───── Data provided ─────
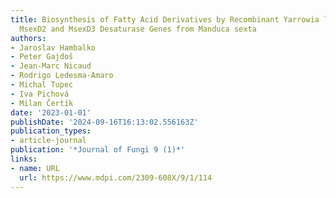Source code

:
 ```yaml
---
title: Biosynthesis of Fatty Acid Derivatives by Recombinant Yarrowia lipolytica Containing
  MsexD2 and MsexD3 Desaturase Genes from Manduca sexta
authors:
- Jaroslav Hambalko
- Peter Gajdoš
- Jean-Marc Nicaud
- Rodrigo Ledesma-Amaro
- Michal Tupec
- Iva Pichová
- Milan Čertík
date: '2023-01-01'
publishDate: '2024-09-16T16:13:02.556163Z'
publication_types:
- article-journal
publication: '*Journal of Fungi 9 (1)*'
links:
- name: URL
  url: https://www.mdpi.com/2309-608X/9/1/114
---
```

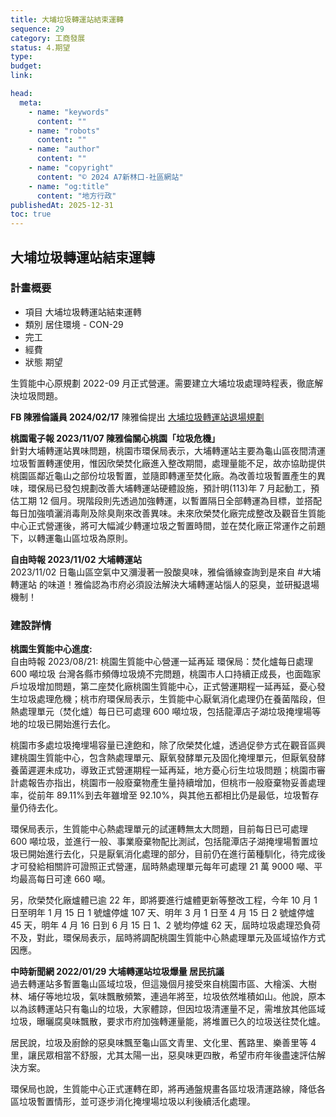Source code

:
 ```yaml
---
title: 大埔垃圾轉運站結束運轉
sequence: 29
category: 工商發展
status: 4.期望
type:
budget:
link:

head:
  meta:
    - name: "keywords"
      content: ""
    - name: "robots"
      content: ""
    - name: "author"
      content: ""
    - name: "copyright"
      content: "© 2024 A7新林口-社區網站"
    - name: "og:title"
      content: "地方行政"
publishedAt: 2025-12-31
toc: true
---
```


## 大埔垃圾轉運站結束運轉

### 計畫概要

- 項目 大埔垃圾轉運站結束運轉
- 類別 居住環境 - CON-29
- 完工
- 經費
- 狀態 期望

生質能中心原規劃 2022-09 月正式營運。需要建立大埔垃圾處理時程表，徹底解決垃圾問題。

**FB 陳雅倫議員 2024/02/17**
陳雅倫提出 <a href="https://a7kanban14.netlify.app/councilor/service/s4033">大埔垃圾轉運站退場規劃</a>

**桃園電子報 2023/11/07 陳雅倫關心桃園「垃圾危機」**  
針對大埔轉運站異味問題，桃園市環保局表示，大埔轉運站主要為龜山區夜間清運垃圾暫置轉運使用，惟因欣榮焚化廠進入整改期間，處理量能不足，故亦協助提供桃園區鄰近龜山之部份垃圾暫置，並隨即轉運至焚化廠。為改善垃圾暫置產生的異味，環保局已發包規劃改善大埔轉運站硬體設施，預計明(113)年 7 月起動工，預估工期 12 個月。現階段則先透過加強轉運，以暫置隔日全部轉運為目標，並搭配每日加強噴灑消毒劑及除臭劑來改善異味。未來欣榮焚化廠完成整改及觀音生質能中心正式營運後，將可大幅減少轉運垃圾之暫置時間，並在焚化廠正常運作之前題下，以轉運龜山區垃圾為原則。

**自由時報 2023/11/02 大埔轉運站**  
2023/11/02 日龜山區空氣中又瀰漫著一股酸臭味，雅倫循線查詢到是來自 #大埔轉運站 的味道！雅倫認為市府必須設法解決大埔轉運站惱人的惡臭，並研擬退場機制！

### 建設詳情

**桃園生質能中心進度:**  
自由時報 2023/08/21: 桃園生質能中心營運一延再延 環保局：焚化爐每日處理 600 噸垃圾
台灣各縣市頻傳垃圾燒不完問題，桃園市人口持續正成長，也面臨家戶垃圾增加問題，第二座焚化廠桃園生質能中心，正式營運期程一延再延，憂心發生垃圾處理危機；桃市府環保局表示，生質能中心厭氧消化處理仍在養菌階段，但熱處理單元（焚化爐）每日已可處理 600 噸垃圾，包括龍潭店子湖垃圾掩埋場等地的垃圾已開始進行去化。

桃園市多處垃圾掩埋場容量已達飽和，除了欣榮焚化爐，透過促參方式在觀音區興建桃園生質能中心，包含熱處理單元、厭氧發酵單元及固化掩埋單元，但厭氧發酵養菌遲遲未成功，導致正式營運期程一延再延，地方憂心衍生垃圾問題；桃園市審計處報告亦指出，桃園市一般廢棄物產生量持續增加，但桃市一般廢棄物妥善處理率，從前年 89.11%到去年雖增至 92.10%，與其他五都相比仍是最低，垃圾暫存量仍待去化。

環保局表示，生質能中心熱處理單元的試運轉無太大問題，目前每日已可處理 600 噸垃圾，並進行一般、事業廢棄物配比測試，包括龍潭店子湖掩埋場暫置垃圾已開始進行去化，只是厭氧消化處理的部分，目前仍在進行菌種馴化，待完成後才可發給相關許可證照正式營運，屆時熱處理單元每年可處理 21 萬 9000 噸、平均最高每日可達 660 噸。

另，欣榮焚化廠爐體已逾 22 年，即將要進行爐體更新等整改工程，今年 10 月 1 日至明年 1 月 15 日 1 號爐停爐 107 天、明年 3 月 1 日至 4 月 15 日 2 號爐停爐 45 天，明年 4 月 16 日到 6 月 15 日 1、2 號均停爐 62 天，屆時垃圾處理恐負荷不及，對此，環保局表示，屆時將調配桃園生質能中心熱處理單元及區域協作方式因應。

**中時新聞網 2022/01/29 大埔轉運站垃圾爆量 居民抗議**  
過去轉運站多暫置龜山區域垃圾，但這幾個月接受來自桃園市區、大檜溪、大樹林、埔仔等地垃圾，氣味飄散頻繁，連過年將至，垃圾依然堆積如山。他說，原本以為該轉運站只有龜山的垃圾，大家體諒，但因垃圾清運量不足，需堆放其他區域垃圾，曝曬腐臭味飄散，要求市府加強轉運量能，將堆置已久的垃圾送往焚化爐。

居民說，垃圾及廚餘的惡臭味飄至龜山區文青里、文化里、舊路里、樂善里等 4 里，讓民眾相當不舒服，尤其太陽一出，惡臭味更四散，希望市府年後盡速評估解決方案。

環保局也說，生質能中心正式運轉在即，將再通盤規畫各區垃圾清運路線，降低各區垃圾暫置情形，並可逐步消化掩埋場垃圾以利後續活化處理。
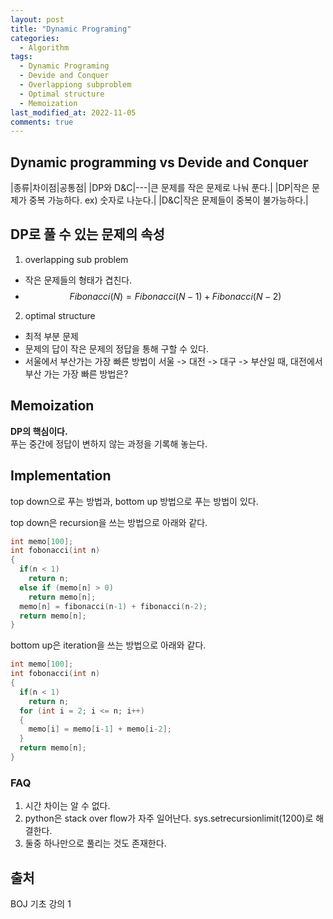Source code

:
 ```yaml
---
layout: post
title: "Dynamic Programing"
categories:
  - Algorithm 
tags:
  - Dynamic Programing
  - Devide and Conquer
  - Overlappiong subproblem
  - Optimal structure
  - Memoization
last_modified_at: 2022-11-05
comments: true
---
```


## Dynamic programming vs Devide and Conquer

|종류|차이점|공통점|
|DP와 D&C|---|큰 문제를 작은 문제로 나눠 푼다.|
|DP|작은 문제가 중복 가능하다. ex$)$ 숫자로 나눈다.|
|D&C|작은 문제들이 중복이 불가능하다.|

## DP로 풀 수 있는 문제의 속성 
1. overlapping sub problem
  - 작은 문제들의 형태가 겹친다. 
  - $$ Fibonacci(N) = Fibonacci(N-1) + Fibonacci(N-2)$$
2. optimal structure
  - 최적 부분 문제
  - 문제의 답이 작은 문제의 정답을 통해 구할 수 있다.
  - 서울에서 부산가는 가장 빠른 방법이 서울 -> 대전 -> 대구 -> 부산일 때, 대전에서 부산 가는 가장 빠른 방법은?

## Memoization 
**DP의 핵심이다.**    
푸는 중간에 정답이 변하지 않는 과정을 기록해 놓는다.  

## Implementation
top down으로 푸는 방법과, bottom up 방법으로 푸는 방법이 있다.  


top down은 recursion을 쓰는 방법으로 아래와 같다.  
```c++
int memo[100];
int fobonacci(int n)
{
  if(n < 1)
    return n;
  else if (memo[n] > 0)
    return memo[n];
  memo[n] = fibonacci(n-1) + fibonacci(n-2);
  return memo[n];
}
```

bottom up은 iteration을 쓰는 방법으로 아래와 같다.  
```c++
int memo[100];
int fobonacci(int n)
{
  if(n < 1)
    return n;
  for (int i = 2; i <= n; i++)
  {
    memo[i] = memo[i-1] + memo[i-2];
  }
  return memo[n];
}
```
### FAQ
1. 시간 차이는 알 수 없다.
2. python은 stack over flow가 자주 일어난다. sys.setrecursionlimit(1200)로 해결한다.
3. 둘중 하나만으로 풀리는 것도 존재한다.  

## 출처 
BOJ 기초 강의 1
─────
* **Assignment**: Copy down every line of the entries containing the word "structure".

* **Response**:
  - Optimal structure
2. optimal structure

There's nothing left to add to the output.